Blogger Viagem pelas ruas da amargura said...

O que escreves, POS, sobre o Nunes é pouco. Bem dito, muito bem dito, infinitamente melhor do que, algum dia, por muito tempo de que disponha e inspirado, e transpirado, esteja, poderei ser capaz de dizer.
Apenas sei que os velhotes, os velhotes com quem aprendi o voluntariado e a entrega sem retorno que se visse, por um estado de alma que, se calhar, até já nem existe, estão mesmo a desaparecer.
Provavelmente, eu próprio começo a sentir-me velho... Quarenta e cinco anos de idade é, quase de certeza, muito pouco para tanto, mas começa a ser difícil não ter a nosso lado um velhote - podia, agora, desfiar um rosário finito, mas um rosário deles... - a quem sorrir, piscar o olho, conversar na cantina sobre tudo e sobre nada, com quem falar de um amor que não se explica, que se aprende, se sente, se entranha, nos faz sentir bem e, também, quantas vezes!, nos faz sentir mal.
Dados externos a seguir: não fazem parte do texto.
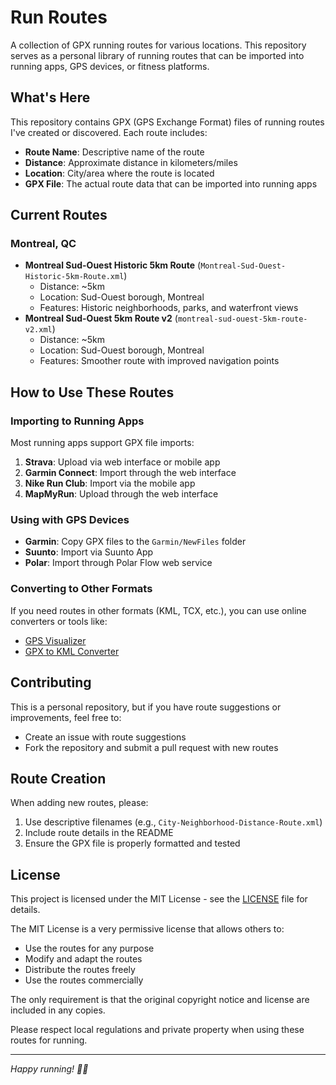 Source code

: # Run Routes

A collection of GPX running routes for various locations. This repository serves as a personal library of running routes that can be imported into running apps, GPS devices, or fitness platforms.

## What's Here

This repository contains GPX (GPS Exchange Format) files of running routes I've created or discovered. Each route includes:

- **Route Name**: Descriptive name of the route
- **Distance**: Approximate distance in kilometers/miles
- **Location**: City/area where the route is located
- **GPX File**: The actual route data that can be imported into running apps

## Current Routes

### Montreal, QC
- **Montreal Sud-Ouest Historic 5km Route** (`Montreal-Sud-Ouest-Historic-5km-Route.xml`)
  - Distance: ~5km
  - Location: Sud-Ouest borough, Montreal
  - Features: Historic neighborhoods, parks, and waterfront views
- **Montreal Sud-Ouest 5km Route v2** (`montreal-sud-ouest-5km-route-v2.xml`)
  - Distance: ~5km
  - Location: Sud-Ouest borough, Montreal
  - Features: Smoother route with improved navigation points

## How to Use These Routes

### Importing to Running Apps
Most running apps support GPX file imports:

1. **Strava**: Upload via web interface or mobile app
2. **Garmin Connect**: Import through the web interface
3. **Nike Run Club**: Import via the mobile app
4. **MapMyRun**: Upload through the web interface

### Using with GPS Devices
- **Garmin**: Copy GPX files to the `Garmin/NewFiles` folder
- **Suunto**: Import via Suunto App
- **Polar**: Import through Polar Flow web service

### Converting to Other Formats
If you need routes in other formats (KML, TCX, etc.), you can use online converters or tools like:
- [GPS Visualizer](https://www.gpsvisualizer.com/)
- [GPX to KML Converter](https://www.gpsvisualizer.com/convert_input)

## Contributing

This is a personal repository, but if you have route suggestions or improvements, feel free to:
- Create an issue with route suggestions
- Fork the repository and submit a pull request with new routes

## Route Creation

When adding new routes, please:
1. Use descriptive filenames (e.g., `City-Neighborhood-Distance-Route.xml`)
2. Include route details in the README
3. Ensure the GPX file is properly formatted and tested

## License

This project is licensed under the MIT License - see the [LICENSE](LICENSE) file for details.

The MIT License is a very permissive license that allows others to:
- Use the routes for any purpose
- Modify and adapt the routes
- Distribute the routes freely
- Use the routes commercially

The only requirement is that the original copyright notice and license are included in any copies.

Please respect local regulations and private property when using these routes for running.

---

*Happy running! 🏃‍♂️*  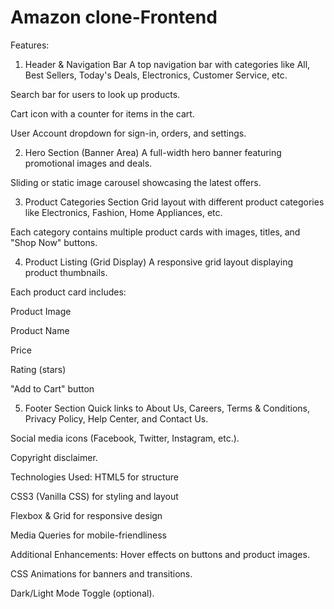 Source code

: # Amazon clone-Frontend
Features:
1. Header & Navigation Bar
A top navigation bar with categories like All, Best Sellers, Today's Deals, Electronics, Customer Service, etc.

Search bar for users to look up products.

Cart icon with a counter for items in the cart.

User Account dropdown for sign-in, orders, and settings.

2. Hero Section (Banner Area)
A full-width hero banner featuring promotional images and deals.

Sliding or static image carousel showcasing the latest offers.

3. Product Categories Section
Grid layout with different product categories like Electronics, Fashion, Home Appliances, etc.

Each category contains multiple product cards with images, titles, and "Shop Now" buttons.

4. Product Listing (Grid Display)
A responsive grid layout displaying product thumbnails.

Each product card includes:

Product Image

Product Name

Price

Rating (stars)

"Add to Cart" button

5. Footer Section
Quick links to About Us, Careers, Terms & Conditions, Privacy Policy, Help Center, and Contact Us.

Social media icons (Facebook, Twitter, Instagram, etc.).

Copyright disclaimer.

Technologies Used:
HTML5 for structure

CSS3 (Vanilla CSS) for styling and layout

Flexbox & Grid for responsive design

Media Queries for mobile-friendliness

Additional Enhancements:
Hover effects on buttons and product images.

CSS Animations for banners and transitions.

Dark/Light Mode Toggle (optional).

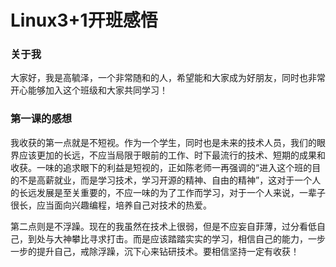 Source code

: # Linux3+1开班感悟

### 关于我
大家好，我是高毓泽，一个非常随和的人，希望能和大家成为好朋友，同时也非常开心能够加入这个班级和大家共同学习！
 
### 第一课的感想
我收获的第一点就是不短视。作为一个学生，同时也是未来的技术人员，我们的眼界应该更加的长远，不应当局限于眼前的工作、时下最流行的技术、短期的成果和收获。一味的追求眼下的利益是短视的，正如陈老师一再强调的“进入这个班的目的不是高薪就业，而是学习技术，学习开源的精神、自由的精神”，这对于一个人的长远发展是至关重要的，不应一味的为了工作而学习，对于一个人来说，一辈子很长，应当面向兴趣编程，培养自己对技术的热爱。

第二点则是不浮躁。现在的我虽然在技术上很弱，但是不应妄自菲薄，过分看低自己，到处与大神攀比寻求打击。而是应该踏踏实实的学习，相信自己的能力，一步一步的提升自己，戒除浮躁，沉下心来钻研技术。要相信坚持一定有收获！
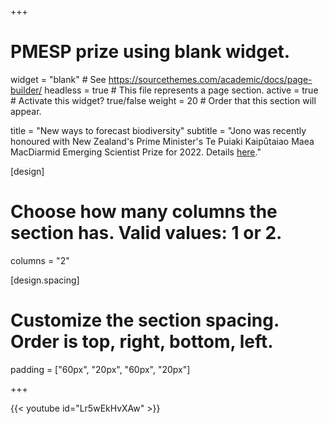 +++
# PMESP prize using blank widget.
widget = "blank"  # See https://sourcethemes.com/academic/docs/page-builder/
headless = true  # This file represents a page section.
active = true  # Activate this widget? true/false
weight = 20  # Order that this section will appear.

title = "New ways to forecast biodiversity"
subtitle = "Jono was recently honoured with New Zealand's Prime Minister's Te Puiaki Kaipūtaiao Maea MacDiarmid Emerging Scientist Prize for 2022. Details [here](https://pmscienceprizes.org.nz/2022-winner-of-te-puiaki-kaiputaiao-maea-the-macdiarmid-emerging-scientist-prize/)."

[design]
  # Choose how many columns the section has. Valid values: 1 or 2.
  columns = "2"

[design.spacing]
  # Customize the section spacing. Order is top, right, bottom, left.
  padding = ["60px", "20px", "60px", "20px"]
  
+++


{{< youtube id="Lr5wEkHvXAw" >}}

<!-- <span style="color:#285F75"><font size="20"><b>Tonkin </b>Lab</font></span> -->

<!-- <span style="color:#C28542"><font size="12">Population & Community Ecology</font></span> -->


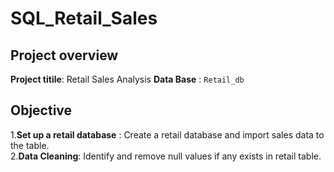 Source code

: # SQL_Retail_Sales
## Project overview
**Project titile**: Retail Sales Analysis
**Data Base** : `Retail_db`
## Objective
1.**Set up a retail database** : Create a retail database and import sales data to the table.<br>
2.**Data Cleaning**: Identify and remove null values if any exists in retail table.

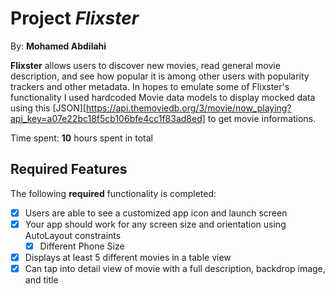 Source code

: # Project *Flixster*

By: **Mohamed Abdilahi**

**Flixster** allows users to discover new movies, read general movie description, and see how popular it is among other users with popularity trackers and other metadata. In hopes to emulate some of Flixster's functionality I used hardcoded Movie data models to display mocked data using this [JSON][https://api.themoviedb.org/3/movie/now_playing?api_key=a07e22bc18f5cb106bfe4cc1f83ad8ed] to get movie informations. 

Time spent: **10** hours spent in total

## Required Features

The following **required** functionality is completed:

- [X] Users are able to see a customized app icon and launch screen
- [X] Your app should work for any screen size and orientation using AutoLayout constraints
  - [X] Different Phone Size
- [X] Displays at least 5 different movies in a table view
- [X] Can tap into detail view of movie with a full description, backdrop image, and title
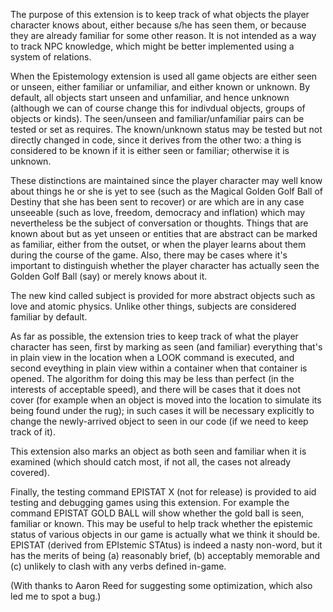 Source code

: The purpose of this extension is to keep track of what objects the player character knows about, either because s/he has seen them, or because they are already familiar for some other reason. It is not intended as a way to track NPC knowledge, which might be better implemented using a system of relations.

When the Epistemology extension is used all game objects are either seen or unseen, either familiar or unfamiliar, and either known or unknown. By default, all objects start unseen and unfamiliar, and hence unknown (although we can of course change this for indivdual objects, groups of objects or kinds). The seen/unseen and familiar/unfamiliar pairs can be tested or set as requires. The known/unknown status may be tested but not directly changed in code, since it derives from the other two: a thing is considered to be known if it is either seen or familiar; otherwise it is unknown.

These distinctions are maintained since the player character may well know about things he or she is yet to see (such as the Magical Golden Golf Ball of Destiny that she has been sent to recover) or are which are in any case unseeable (such as love, freedom, democracy and inflation) which may nevertheless be the subject of conversation or thoughts. Things that are known about but as yet unseen or entities that are abstract can be marked as familiar, either from the outset, or when the player learns about them during the course of the game. Also, there may be cases where it's important to distinguish whether the player character has actually seen the Golden Golf Ball (say) or merely knows about it.

The new kind called subject is provided for more abstract objects such as love and atomic physics. Unlike other things, subjects are considered familiar by default.

As far as possible, the extension tries to keep track of what the player character has seen, first by marking as seen (and familiar) everything that's in plain view in the location when a LOOK command is executed, and second eveything in plain view within a container when that container is opened. The algorithm for doing this may be less than perfect (in the interests of acceptable speed), and there will be cases that it does not cover (for example when an object is moved into the location to simulate its being found under the rug); in such cases it will be necessary explicitly to change the newly-arrived object to seen in our code (if we need to keep track of it).

This extension also marks an object as both seen and familiar when it is examined (which should catch most, if not all, the cases not already covered).

Finally, the testing command EPISTAT X (not for release) is provided to aid testing and debugging games using this extension. For example the command EPISTAT GOLD BALL will show whether the gold ball is seen, familiar or known. This may be useful to help track whether the epistemic status of various objects in our game is actually what we think it should be. EPISTAT (derived from EPIstemic STAtus) is indeed a nasty non-word, but it has the merits of being (a) reasonably brief, (b) acceptably memorable and (c) unlikely to clash with any verbs defined in-game.

(With thanks to Aaron Reed for suggesting some optimization, which also led me to spot a bug.)

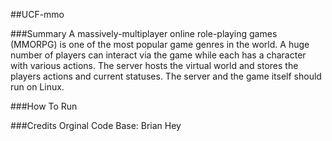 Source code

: ##UCF-mmo

###Summary
A massively-multiplayer online role-playing games (MMORPG) is one of the most popular game genres in the world. A huge number of players can interact via the game while each has a character with various actions. The server hosts the virtual world and stores the players actions and current statuses. The server and the game itself should run on Linux.

###How To Run


###Credits
Orginal Code Base:  Brian
Hey

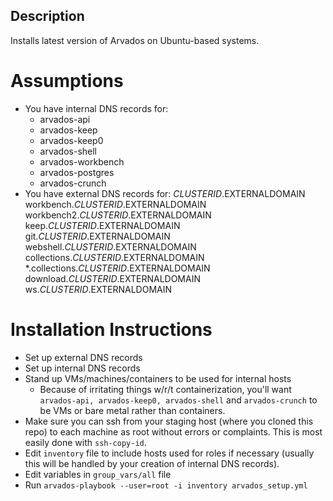 ## Description
Installs latest version of Arvados on Ubuntu-based systems.

# Assumptions
* You have internal DNS records for:
  * arvados-api
  * arvados-keep
  * arvados-keep0
  * arvados-shell
  * arvados-workbench
  * arvados-postgres
  * arvados-crunch
* You have external DNS records for:
$CLUSTERID.$EXTERNALDOMAIN
workbench.$CLUSTERID.$EXTERNALDOMAIN
workbench2.$CLUSTERID.$EXTERNALDOMAIN
keep.$CLUSTERID.$EXTERNALDOMAIN
git.$CLUSTERID.$EXTERNALDOMAIN
webshell.$CLUSTERID.$EXTERNALDOMAIN
collections.$CLUSTERID.$EXTERNALDOMAIN
*.collections.$CLUSTERID.$EXTERNALDOMAIN
download.$CLUSTERID.$EXTERNALDOMAIN
ws.$CLUSTERID.$EXTERNALDOMAIN

# Installation Instructions
* Set up external DNS records
* Set up internal DNS records
* Stand up VMs/machines/containers to be used for internal hosts
  * Because of irritating things w/r/t containerization, you'll want `arvados-api, arvados-keep0, arvados-shell` and `arvados-crunch` to be VMs or bare metal rather than containers.
* Make sure you can ssh from your staging host (where you cloned this repo) to each machine as root without errors or complaints. This is most easily done with `ssh-copy-id`.
* Edit `inventory` file to include hosts used for roles if necessary (usually this will be handled by your creation of internal DNS records).
* Edit variables in `group_vars/all` file
* Run `arvados-playbook --user=root -i inventory arvados_setup.yml`
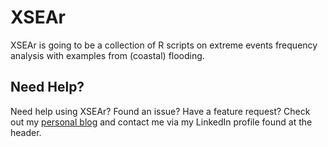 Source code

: # XSEAr
XSEAr is going to be a collection of R scripts on extreme events frequency analysis with examples from (coastal) flooding.

## Need Help?
Need help using XSEAr? Found an issue? Have a feature request? Check out my
[personal blog](http://www.gboumis.com) and contact me via my LinkedIn profile found at the header.
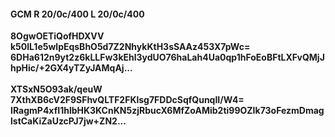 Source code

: #### GCM R 20/0c/400 L 20/0c/400
**8OgwOETiQofHDXVV**<br/>**k50lL1e5wlpEqsBhO5d7Z2NhykKtH3sSAAz453X7pWc=**<br/>**6DHa612n9yt2z6kLLFw3kEhl3ydUO76haLah4Ua0qp1hFoEoBFtLXFvQMjJhpHic/+2GX4yTZyJAMqAj...**<br/><br/>
**XTSxN5O93ak/qeuW**<br/>**7XthXB6cV2F9SFhvQLTF2FKlsg7FDDcSqfQunqII/W4=**<br/>**IRagmP4xfI1hlbHK3KCnKN5zjRbucX6MfZoAMib2ti99OZIk73oFezmDmaglstCaKiZaUzcPJ7jw+ZN2...**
O JN, claro!, que não fiquem dúvidas!
Amanhã (hoje) não vou jantar com ele. Fui apanhado de surpresa, hoje (ontem) à tarde pelo POS com a triste notícia. Mas gostava de, um dia destes, fá-lo-ei, estou certo, lá para a Primavera, inventar o tempo necessário para o encontrar onde o conheci, no Parque das Camélias, no meio das tabelas de basquetebol e da miudagem a encestar com sã teimosia. Porque o amor pelas instituições (pessoas colectivas, como agora se diz) e pelas pessoas (seres humanos simples que têm e respeitam os seus próprios valores) já não existem... Manuel Nunes é, provavelmente, um dos muito poucos desses animais honrados em vias de extinção. E o que aprendi com homens como ele foi muito pouco, por incapacidade e pena minha.
Amanhã estarei mais pobre, não pelas agruras do Mundo, não pelos ajustes salariais, que tardam, mas porque não vou encontrar mais o Nunes aos domingos, firme, hirto, orgulhoso e honrado no seu posto de trabalho.

02:49

 
Blogger POS said...

Deve ser impressão... O sentido do texto não tem nada a ver com isso, e é de fraco gosto deixar desses comentários, num blogue que não é anónimo, assinados por um apetrecho aparador de cabelo. Desta vez fica, em nome do pluralismo.